The Department of Mathematics welcomed **William Yslas Velez** as the speaker for the 32nd annual Lonseth Lecture on May 2, 2017. A Distinguished Professor at The University of Arizona known as the “Math Missionary,” Velez is a renowned teacher so dedicated to student success and diversity that he makes a point of meeting individually with minority first-year students to persuade them to register for calculus, his motto being “If you know mathematics, you can do anything.”

In his lecture, Velez argued that, too often, undergraduate students rule out further study in mathematics due to self-assessments based on peer interactions, instructor feedback, and their relationship to the material itself, in terms of how competent they feel as well as how passionate. And, at the undergraduate level, subjects like algebra and analysis are often taught as dry, discrete topics with little relevance to each other. Yet beyond the classroom, mathematical research is dynamic and interconnected in a way that more students would find engaging if they were introduced to it early on. Mathematics opens many doors for students and should never be an obstacle to a desired career path.

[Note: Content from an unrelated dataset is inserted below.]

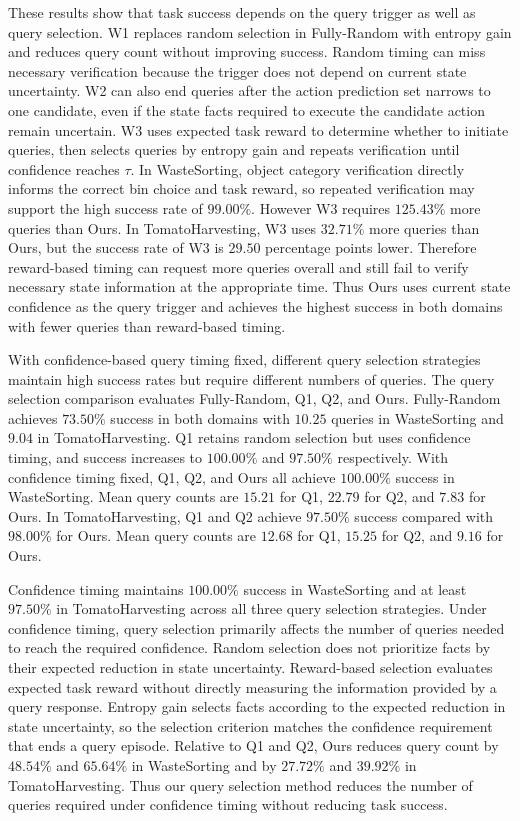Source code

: These results show that task success depends on the query trigger as well as query selection. W1 replaces random selection in Fully-Random with entropy gain and reduces query count without improving success. Random timing can miss necessary verification because the trigger does not depend on current state uncertainty. W2 can also end queries after the action prediction set narrows to one candidate, even if the state facts required to execute the candidate action remain uncertain. W3 uses expected task reward to determine whether to initiate queries, then selects queries by entropy gain and repeats verification until confidence reaches $\tau$. In WasteSorting, object category verification directly informs the correct bin choice and task reward, so repeated verification may support the high success rate of $99.00\%$. However W3 requires $125.43\%$ more queries than Ours. In TomatoHarvesting, W3 uses $32.71\%$ more queries than Ours, but the success rate of W3 is $29.50$ percentage points lower. Therefore reward-based timing can request more queries overall and still fail to verify necessary state information at the appropriate time. Thus Ours uses current state confidence as the query trigger and achieves the highest success in both domains with fewer queries than reward-based timing.

With confidence-based query timing fixed, different query selection strategies maintain high success rates but require different numbers of queries. The query selection comparison evaluates Fully-Random, Q1, Q2, and Ours. Fully-Random achieves $73.50\%$ success in both domains with $10.25$ queries in WasteSorting and $9.04$ in TomatoHarvesting. Q1 retains random selection but uses confidence timing, and success increases to $100.00\%$ and $97.50\%$ respectively. With confidence timing fixed, Q1, Q2, and Ours all achieve $100.00\%$ success in WasteSorting. Mean query counts are $15.21$ for Q1, $22.79$ for Q2, and $7.83$ for Ours. In TomatoHarvesting, Q1 and Q2 achieve $97.50\%$ success compared with $98.00\%$ for Ours. Mean query counts are $12.68$ for Q1, $15.25$ for Q2, and $9.16$ for Ours.

Confidence timing maintains $100.00\%$ success in WasteSorting and at least $97.50\%$ in TomatoHarvesting across all three query selection strategies. Under confidence timing, query selection primarily affects the number of queries needed to reach the required confidence. Random selection does not prioritize facts by their expected reduction in state uncertainty. Reward-based selection evaluates expected task reward without directly measuring the information provided by a query response. Entropy gain selects facts according to the expected reduction in state uncertainty, so the selection criterion matches the confidence requirement that ends a query episode. Relative to Q1 and Q2, Ours reduces query count by $48.54\%$ and $65.64\%$ in WasteSorting and by $27.72\%$ and $39.92\%$ in TomatoHarvesting. Thus our query selection method reduces the number of queries required under confidence timing without reducing task success.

To gain more understanding about Velez and his passionate commitment to undergraduate education and diversity, watch this brief and entertaining video about his work and his life. Velez talks about why he himself was once an unlikely candidate for mathematics.

The Lonseth Lecture was established in 1985 to honor Arvid T. Lonseth, Professor Emeritus and former chair of the Mathematics Department at Oregon State University. Read more about Arvid Lonseth and the Lonseth Lecture series here.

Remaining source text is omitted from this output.